4.Um gato com um rabo muito
grande de fora…tão grande, que muitos tropeçaram
Resta registar outro silêncio do Manifesto. A não
identificação das forças sociais e políticas, nomeadamente do PCP, que ao longo
destas dezenas de anos de políticas de direita do PS, PSD e CDS, previu e
preveniu sobre o resultado dessas políticas. Está escrito. É fácil comprová-lo.
Até a denúncia, de que a degradação do regime democrático acompanharia
inexoravelmente a reconstituição do poder económico e político do capital
monopolista.
Quando no seu texto o Manifesto fala das “honrosas excepções”
para quem a Assembleia da República não representa “um emprego garantido,
conseguido por anos de subserviência às direcções partidárias, e de onde
desapareceu a vontade de ajuizar e de controlar os actos dos governos”, fala de
quem? De deputados individualmente considerados? De Grupos Parlamentares? Porque
não separa o Manifesto o trigo do joio? Não informando nem esclarecendo, o
Manifesto cobre com a suspeição o GP do PCP (e outros), que sabe não
corresponder à sua denúncia!
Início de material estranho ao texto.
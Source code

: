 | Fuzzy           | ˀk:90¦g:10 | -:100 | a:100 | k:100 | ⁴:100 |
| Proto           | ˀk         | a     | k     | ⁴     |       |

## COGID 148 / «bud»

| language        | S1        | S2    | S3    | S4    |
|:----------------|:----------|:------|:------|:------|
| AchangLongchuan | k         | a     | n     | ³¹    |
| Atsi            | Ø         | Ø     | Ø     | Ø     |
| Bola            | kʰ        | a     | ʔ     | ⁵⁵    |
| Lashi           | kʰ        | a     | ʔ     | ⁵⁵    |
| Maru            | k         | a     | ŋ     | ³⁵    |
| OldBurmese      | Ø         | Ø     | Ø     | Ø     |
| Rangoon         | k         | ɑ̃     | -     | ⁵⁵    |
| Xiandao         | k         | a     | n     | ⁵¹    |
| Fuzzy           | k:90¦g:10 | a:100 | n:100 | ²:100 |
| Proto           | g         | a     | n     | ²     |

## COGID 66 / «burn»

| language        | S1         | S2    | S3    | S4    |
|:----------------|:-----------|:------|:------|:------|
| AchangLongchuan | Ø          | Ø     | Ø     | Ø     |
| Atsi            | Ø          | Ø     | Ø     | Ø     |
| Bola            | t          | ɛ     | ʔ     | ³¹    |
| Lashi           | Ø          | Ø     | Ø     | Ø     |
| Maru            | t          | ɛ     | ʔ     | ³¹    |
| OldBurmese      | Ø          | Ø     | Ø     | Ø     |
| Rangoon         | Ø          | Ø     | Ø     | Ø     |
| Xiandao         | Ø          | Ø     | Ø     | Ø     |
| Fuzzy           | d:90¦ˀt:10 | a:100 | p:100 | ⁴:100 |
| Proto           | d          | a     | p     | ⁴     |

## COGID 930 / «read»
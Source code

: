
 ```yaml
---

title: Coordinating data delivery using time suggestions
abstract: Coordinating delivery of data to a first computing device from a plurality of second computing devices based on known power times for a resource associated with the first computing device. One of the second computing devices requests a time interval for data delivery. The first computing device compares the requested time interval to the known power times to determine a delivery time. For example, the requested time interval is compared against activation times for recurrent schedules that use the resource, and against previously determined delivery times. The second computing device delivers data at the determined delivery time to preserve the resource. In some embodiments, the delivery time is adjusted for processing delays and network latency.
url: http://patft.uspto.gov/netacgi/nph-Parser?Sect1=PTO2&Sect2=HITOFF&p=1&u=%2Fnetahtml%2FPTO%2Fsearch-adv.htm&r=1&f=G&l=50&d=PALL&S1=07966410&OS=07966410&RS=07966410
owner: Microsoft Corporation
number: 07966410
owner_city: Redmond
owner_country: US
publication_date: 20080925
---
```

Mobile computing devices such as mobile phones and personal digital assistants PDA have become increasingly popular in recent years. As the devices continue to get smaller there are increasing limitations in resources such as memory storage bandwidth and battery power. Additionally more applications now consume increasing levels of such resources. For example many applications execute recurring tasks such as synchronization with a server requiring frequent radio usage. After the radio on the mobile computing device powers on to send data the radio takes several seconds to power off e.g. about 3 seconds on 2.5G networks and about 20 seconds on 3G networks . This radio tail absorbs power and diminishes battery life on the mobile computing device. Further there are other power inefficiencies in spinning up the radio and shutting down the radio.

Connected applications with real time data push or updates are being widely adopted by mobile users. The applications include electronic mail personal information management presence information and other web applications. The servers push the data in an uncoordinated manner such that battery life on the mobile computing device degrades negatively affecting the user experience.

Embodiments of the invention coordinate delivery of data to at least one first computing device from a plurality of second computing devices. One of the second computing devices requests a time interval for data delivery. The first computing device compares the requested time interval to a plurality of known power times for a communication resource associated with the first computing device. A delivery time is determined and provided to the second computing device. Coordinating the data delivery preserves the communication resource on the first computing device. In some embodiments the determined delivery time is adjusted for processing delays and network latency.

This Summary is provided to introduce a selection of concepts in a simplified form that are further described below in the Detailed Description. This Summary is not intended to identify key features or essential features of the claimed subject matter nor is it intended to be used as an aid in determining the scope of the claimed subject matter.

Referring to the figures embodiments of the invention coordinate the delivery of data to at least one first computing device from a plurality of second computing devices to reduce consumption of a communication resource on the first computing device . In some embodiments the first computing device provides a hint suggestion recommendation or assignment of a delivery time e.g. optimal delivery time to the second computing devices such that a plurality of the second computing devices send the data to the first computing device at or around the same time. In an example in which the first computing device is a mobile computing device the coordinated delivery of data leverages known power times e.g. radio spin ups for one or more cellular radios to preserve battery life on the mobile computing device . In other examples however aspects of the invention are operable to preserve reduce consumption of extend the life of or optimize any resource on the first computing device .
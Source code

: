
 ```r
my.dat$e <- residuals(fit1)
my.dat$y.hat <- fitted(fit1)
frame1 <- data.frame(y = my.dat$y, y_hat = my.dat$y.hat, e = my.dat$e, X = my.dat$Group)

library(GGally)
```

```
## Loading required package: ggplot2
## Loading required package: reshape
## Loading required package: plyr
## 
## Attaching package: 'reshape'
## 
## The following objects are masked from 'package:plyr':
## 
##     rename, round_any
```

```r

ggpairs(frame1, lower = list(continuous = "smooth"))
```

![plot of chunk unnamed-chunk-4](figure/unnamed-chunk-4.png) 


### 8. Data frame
Mas se sabe, não pode fazer “teoria” desse
jaez!
Acrescente-se: algumas das propostas de mudança no sistema
eleitoral do Manifesto, coincidem com propostas vindas do PSD e PS, que nunca
esconderam a sua vontade de reduzir através de engenharias eleitorais a
influência do PCP, e garantirem um seguro de vida perpétuo à sua alternância no
poder!
Um dos subscritores do Manifesto, reforçou as teses do mesmo,
completando a assinatura conjunta, com um artigo (Público 13MAR13) sob o título
“O estertor do partidismo”.
De facto, a abordagem não tem nada de novo, é a continuidade
do método “tudo no mesmo saco”, para não se distinguir o que tem de ser
distinguido porque é diferente, para assim se fazer a contraposição artificial
do “cidadão politicamente activo” aos “partidos”, para assim com a concentração
no (nos problemas do) sistema eleitoral, se elidir a questão central do poder
de classe do capital! Será que o dito cidadão politicamente activo, articulista
regular na última página do Público, se interrogou, sobre a “desigualdade” no
acesso a essas páginas do PCP, quando olha para os artigos de deputados e
dirigentes do PS, PSD, CDS (e outros) ???
Os “combatentes” do “partidismo”, de facto os subscritores do
Manifesto, sendo democratas, não podem deixar de sentir um estranho arrepio
político-ideológico, com a sua estranha guerra aos “partidos” em geral, sem
distinguir nem diferenciar. Devem lembrar-se dessa obsessão noutros tempos e
noutras gentes…Obsessão, que nunca escondeu que era o Partido Comunista o seu
“verdadeiro” adversário.
O antipartidarismo nunca andará muito longe do anticomunismo,
mesmo se disfarçado, de “ruptura” no sistema eleitoral.